Your objective:
Your response should contain every line from the data below that holds the string "federation".

(Source texts of formatted documents)
- - - - - - -

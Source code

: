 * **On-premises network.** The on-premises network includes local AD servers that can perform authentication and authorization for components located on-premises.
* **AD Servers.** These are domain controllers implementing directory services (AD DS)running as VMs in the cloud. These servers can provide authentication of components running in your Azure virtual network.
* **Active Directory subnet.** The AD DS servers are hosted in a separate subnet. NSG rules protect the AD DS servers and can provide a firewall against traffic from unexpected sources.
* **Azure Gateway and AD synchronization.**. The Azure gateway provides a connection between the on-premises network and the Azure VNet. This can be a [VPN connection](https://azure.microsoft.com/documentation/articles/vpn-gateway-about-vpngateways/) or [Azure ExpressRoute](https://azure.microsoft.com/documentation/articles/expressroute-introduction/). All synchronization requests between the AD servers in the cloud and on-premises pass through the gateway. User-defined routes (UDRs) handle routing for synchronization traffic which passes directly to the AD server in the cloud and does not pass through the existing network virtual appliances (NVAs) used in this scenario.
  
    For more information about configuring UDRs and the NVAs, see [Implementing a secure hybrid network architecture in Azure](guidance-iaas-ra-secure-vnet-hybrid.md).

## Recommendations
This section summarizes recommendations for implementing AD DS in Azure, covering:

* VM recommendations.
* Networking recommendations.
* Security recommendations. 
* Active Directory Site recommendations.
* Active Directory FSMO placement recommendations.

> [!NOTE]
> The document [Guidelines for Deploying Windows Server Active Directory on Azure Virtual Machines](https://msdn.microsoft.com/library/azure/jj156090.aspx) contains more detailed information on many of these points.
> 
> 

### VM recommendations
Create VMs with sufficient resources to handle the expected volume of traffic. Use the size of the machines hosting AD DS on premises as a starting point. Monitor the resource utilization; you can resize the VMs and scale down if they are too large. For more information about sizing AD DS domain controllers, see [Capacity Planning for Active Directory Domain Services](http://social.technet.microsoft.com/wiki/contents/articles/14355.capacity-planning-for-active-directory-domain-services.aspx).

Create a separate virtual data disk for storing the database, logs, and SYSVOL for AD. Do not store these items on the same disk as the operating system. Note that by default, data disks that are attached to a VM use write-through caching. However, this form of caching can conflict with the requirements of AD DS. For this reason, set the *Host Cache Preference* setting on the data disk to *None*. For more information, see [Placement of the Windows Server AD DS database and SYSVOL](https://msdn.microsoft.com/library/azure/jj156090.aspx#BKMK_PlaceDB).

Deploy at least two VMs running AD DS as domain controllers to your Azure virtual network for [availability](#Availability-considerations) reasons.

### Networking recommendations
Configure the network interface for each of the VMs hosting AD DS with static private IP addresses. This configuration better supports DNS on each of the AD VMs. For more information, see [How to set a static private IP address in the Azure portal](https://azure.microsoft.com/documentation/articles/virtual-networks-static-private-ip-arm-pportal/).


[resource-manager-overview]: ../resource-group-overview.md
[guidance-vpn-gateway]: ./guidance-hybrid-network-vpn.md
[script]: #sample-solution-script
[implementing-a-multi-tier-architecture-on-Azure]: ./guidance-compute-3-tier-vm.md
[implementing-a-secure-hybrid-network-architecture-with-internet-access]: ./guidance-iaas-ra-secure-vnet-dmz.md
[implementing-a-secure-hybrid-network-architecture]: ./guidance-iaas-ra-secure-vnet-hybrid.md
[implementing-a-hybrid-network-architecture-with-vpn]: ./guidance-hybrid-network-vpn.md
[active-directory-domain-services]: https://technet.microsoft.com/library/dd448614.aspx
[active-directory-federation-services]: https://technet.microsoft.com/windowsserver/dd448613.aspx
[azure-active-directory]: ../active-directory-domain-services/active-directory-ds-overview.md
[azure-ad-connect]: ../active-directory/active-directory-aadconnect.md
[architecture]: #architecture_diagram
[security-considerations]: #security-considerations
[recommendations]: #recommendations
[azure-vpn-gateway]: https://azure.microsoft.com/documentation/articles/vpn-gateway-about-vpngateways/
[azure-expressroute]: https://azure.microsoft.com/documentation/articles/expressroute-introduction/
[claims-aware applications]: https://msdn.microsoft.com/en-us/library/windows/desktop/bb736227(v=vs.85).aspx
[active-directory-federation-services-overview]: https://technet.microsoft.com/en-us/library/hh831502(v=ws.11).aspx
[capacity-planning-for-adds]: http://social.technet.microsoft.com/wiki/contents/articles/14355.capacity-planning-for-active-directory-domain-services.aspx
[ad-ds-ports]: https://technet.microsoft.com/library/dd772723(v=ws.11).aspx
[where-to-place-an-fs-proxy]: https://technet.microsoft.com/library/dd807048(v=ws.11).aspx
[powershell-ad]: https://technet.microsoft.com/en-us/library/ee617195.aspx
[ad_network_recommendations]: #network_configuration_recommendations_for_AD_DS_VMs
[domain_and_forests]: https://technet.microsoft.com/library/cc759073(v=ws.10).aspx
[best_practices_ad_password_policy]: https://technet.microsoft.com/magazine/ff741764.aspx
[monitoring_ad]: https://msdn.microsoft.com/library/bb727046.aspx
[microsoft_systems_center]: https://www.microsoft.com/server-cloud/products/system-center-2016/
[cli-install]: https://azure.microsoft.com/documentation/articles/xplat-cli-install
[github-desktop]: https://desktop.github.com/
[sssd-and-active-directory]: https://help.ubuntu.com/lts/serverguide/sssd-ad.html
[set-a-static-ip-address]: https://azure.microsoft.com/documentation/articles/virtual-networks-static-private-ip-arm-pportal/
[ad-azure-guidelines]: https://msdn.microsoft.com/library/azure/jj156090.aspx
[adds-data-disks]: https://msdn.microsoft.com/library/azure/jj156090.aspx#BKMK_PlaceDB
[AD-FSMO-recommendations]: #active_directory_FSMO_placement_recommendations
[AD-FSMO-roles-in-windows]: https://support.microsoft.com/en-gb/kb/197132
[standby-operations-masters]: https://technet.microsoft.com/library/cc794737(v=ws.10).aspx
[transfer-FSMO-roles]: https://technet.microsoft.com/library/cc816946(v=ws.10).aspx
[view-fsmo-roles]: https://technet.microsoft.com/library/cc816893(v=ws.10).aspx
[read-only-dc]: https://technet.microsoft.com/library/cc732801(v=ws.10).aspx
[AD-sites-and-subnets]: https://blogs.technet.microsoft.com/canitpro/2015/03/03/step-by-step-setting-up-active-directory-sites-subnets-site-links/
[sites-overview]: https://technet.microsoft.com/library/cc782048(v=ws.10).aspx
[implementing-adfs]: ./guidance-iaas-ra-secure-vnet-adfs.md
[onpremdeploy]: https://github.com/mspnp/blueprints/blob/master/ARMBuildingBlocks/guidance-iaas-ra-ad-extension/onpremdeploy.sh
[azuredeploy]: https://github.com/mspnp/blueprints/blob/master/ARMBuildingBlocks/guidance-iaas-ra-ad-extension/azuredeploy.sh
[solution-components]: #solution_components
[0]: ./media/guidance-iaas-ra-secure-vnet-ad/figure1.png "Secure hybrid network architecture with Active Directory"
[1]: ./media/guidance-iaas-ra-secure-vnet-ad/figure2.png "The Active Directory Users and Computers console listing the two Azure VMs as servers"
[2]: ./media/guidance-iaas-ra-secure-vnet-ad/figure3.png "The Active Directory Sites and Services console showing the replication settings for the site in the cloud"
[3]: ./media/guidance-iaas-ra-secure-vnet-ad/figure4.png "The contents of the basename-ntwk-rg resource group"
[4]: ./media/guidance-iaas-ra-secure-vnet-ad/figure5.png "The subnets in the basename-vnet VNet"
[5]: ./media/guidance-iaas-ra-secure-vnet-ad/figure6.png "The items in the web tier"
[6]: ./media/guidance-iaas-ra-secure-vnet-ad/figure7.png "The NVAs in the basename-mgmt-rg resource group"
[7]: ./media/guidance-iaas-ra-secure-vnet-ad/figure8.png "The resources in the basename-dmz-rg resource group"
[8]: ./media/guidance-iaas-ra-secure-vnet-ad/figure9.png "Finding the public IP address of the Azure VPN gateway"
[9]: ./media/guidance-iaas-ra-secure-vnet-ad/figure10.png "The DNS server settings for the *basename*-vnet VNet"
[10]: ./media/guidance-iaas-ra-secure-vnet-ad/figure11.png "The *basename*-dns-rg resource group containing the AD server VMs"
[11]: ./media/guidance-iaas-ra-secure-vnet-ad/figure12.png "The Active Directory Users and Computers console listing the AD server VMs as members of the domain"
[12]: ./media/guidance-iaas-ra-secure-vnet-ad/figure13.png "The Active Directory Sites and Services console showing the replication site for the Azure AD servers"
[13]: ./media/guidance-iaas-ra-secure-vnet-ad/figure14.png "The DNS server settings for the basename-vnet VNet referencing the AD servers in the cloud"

- - - - - - -

Task result:
[active-directory-federation-services]: https://technet.microsoft.com/windowsserver/dd448613.aspx
[active-directory-federation-services-overview]: https://technet.microsoft.com/en-us/library/hh831502(v=ws.11).aspx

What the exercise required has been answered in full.